A recent CFTC complaint brought against FTX’s rival Binance highlighted how that offshore exchange courted U.S. users despite not being legally registered to do business in the U.S. The Bahamian portion of FTX, its main arm, would have faced similar scrutiny from regulators had the firm not gone bankrupt first, after a Texas securities regulator was able to open an account on the site.

Since FTX went bankrupt, other major crypto exchanges have faced new scrutiny from regulators. Kraken settled with the Securities and Exchange Commission for $30 million, SEC staff suggested Binance.US is operating an unregulated securities exchange in the United States, and the commission just delivered a Wells notice to Coinbase, typically a harbinger of a coming enforcement action.

“The overwhelming probability is that they are not compliant and don’t operate in a manner that would allow them to be compliant with the federal securities laws,” Kaplan said of FTX. “I don’t know if the average retail trader, who to my understanding was the group of investors that was most significantly harmed in this debacle, would want to participate on that platform anymore.”

Carlos Domingo, the founder and CEO of the digital asset security compliance platform Securitize, said the alleged fraud that occurred at FTX should keep the company out of the industry, regardless of its new leadership.

“The level of fraud associated with the FTX brand is beyond the pale.
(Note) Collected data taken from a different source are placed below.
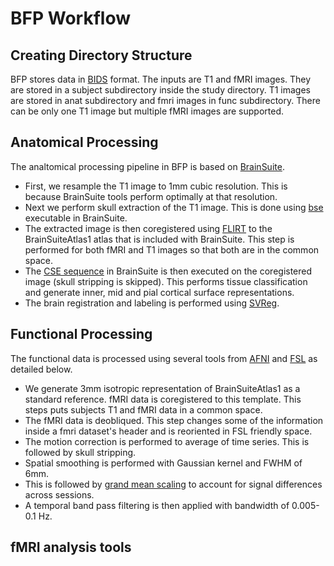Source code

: # BFP Workflow

## Creating Directory Structure
BFP stores data in [BIDS](http://bids.neuroimaging.io/) format. The inputs are T1 and fMRI images. They are stored in a subject subdirectory inside the study directory. T1 images are stored in anat subdirectory and fmri images in func subdirectory. There can be only one T1 image but multiple fMRI images are supported. 

## Anatomical Processing
The analtomical processing pipeline in BFP is based on [BrainSuite](http://brainsuite.org). 
* First, we resample the T1 image to 1mm cubic resolution. This is because BrainSuite tools perform optimally at that resolution. 
* Next we perform skull extraction of the T1 image. This is done using [bse](http://brainsuite.org/processing/surfaceextraction/bse/) executable in BrainSuite.
* The extracted image is then coregistered using [FLIRT](https://fsl.fmrib.ox.ac.uk/fsl/fslwiki/FLIRT) to the BrainSuiteAtlas1 atlas that is included with BrainSuite. This step is performed for both fMRI and T1 images so that both are in the common space. 
* The [CSE sequence](http://brainsuite.org/processing/surfaceextraction/) in BrainSuite is then executed on the coregistered image (skull stripping is skipped). This performs tissue classification and generate inner, mid and pial cortical surface representations.
* The brain registration and labeling is performed using [SVReg](http://brainsuite.org/processing/svreg/).

## Functional Processing
The functional data is processed using several tools from [AFNI](https://afni.nimh.nih.gov/) and [FSL](https://fsl.fmrib.ox.ac.uk/fsl/fslwiki) as detailed below. 
* We generate 3mm isotropic representation of BrainSuiteAtlas1 as a standard reference. fMRI data is coregistered to this template. This steps puts subjects T1 and fMRI data in a common space.
* The fMRI data is deobliqued. This step changes some of the information inside a fmri dataset's header and is reoriented in FSL friendly space. 
* The motion correction is performed to average of time series. This is followed by skull stripping.
* Spatial smoothing is performed with Gaussian kernel and FWHM of 6mm.
* This is followed by [grand mean scaling](http://dbic.dartmouth.edu/wiki/index.php/Global_Scaling) to account for signal differences across sessions.
* A temporal band pass filtering is then applied with bandwidth of 0.005-0.1 Hz.

## fMRI analysis tools



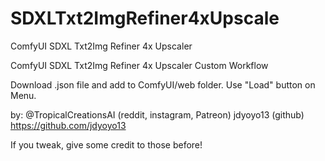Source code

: # SDXLTxt2ImgRefiner4xUpscale
ComfyUI SDXL Txt2Img Refiner 4x Upscaler

ComfyUI SDXL Txt2Img Refiner 4x Upscaler Custom Workflow

Download .json file and add to ComfyUI/web folder. Use "Load" button on Menu.




by: @TropicalCreationsAI (reddit, instagram, Patreon) jdyoyo13 (github) https://github.com/jdyoyo13

If you tweak, give some credit to those before!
Companies and actors that give digital assets such a bad name should die and not be revived to become Frankensteins lingering around the ecosystem.Investors are much better off focusing on companies that have a track record of good behavior, a willingness to register and strong regulatory compliance,” Domingo said.
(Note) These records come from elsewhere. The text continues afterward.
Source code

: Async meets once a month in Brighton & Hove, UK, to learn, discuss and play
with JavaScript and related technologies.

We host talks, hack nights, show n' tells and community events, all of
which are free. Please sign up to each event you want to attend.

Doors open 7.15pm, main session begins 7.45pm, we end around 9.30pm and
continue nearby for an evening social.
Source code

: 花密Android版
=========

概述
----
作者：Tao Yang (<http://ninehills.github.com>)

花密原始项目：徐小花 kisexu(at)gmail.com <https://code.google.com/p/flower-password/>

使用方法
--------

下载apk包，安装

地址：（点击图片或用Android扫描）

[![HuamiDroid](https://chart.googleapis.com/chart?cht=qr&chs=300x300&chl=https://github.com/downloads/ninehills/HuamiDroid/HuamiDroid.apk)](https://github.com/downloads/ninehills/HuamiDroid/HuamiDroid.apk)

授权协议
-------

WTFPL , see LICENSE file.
But you’re saying there’s a chance …

Proponents of the reboot acknowledge they were hoodwinked by Bankman-Fried and others who ran FTX until last year. Still, they say the company should outlast its disgraced founders.

“Absolutely do I feel scammed, but that scam really was played on me by former management,” the operator of the “@AFTXcreditor” Twitter account, who tracks reboot efforts, said in a telephone interview. “FTX was a highly profitable exchange, which was robbed by a highly unprofitable hedge fund. And in that scenario, it makes complete sense to me to refinance this profitable business to resume activity and to generate profits and equity value which could be repurposed for making creditors more whole than they currently are.”

Companies with tarnished reputations can survive, noted Moldovan, even if that means reopening under a new name or splitting up assets. Any possible reboot will come down to whether FTX can exit the bankruptcy process with a viable business.

“Chapter 11 is a process which is within the absolute American personality,” Moldovan said. “Which is a country that lives on second chances.

Disclaimer: The former CEO and majority shareholder of The Block has disclosed a series of loans from former FTX and Alameda founder Sam Bankman-Fried.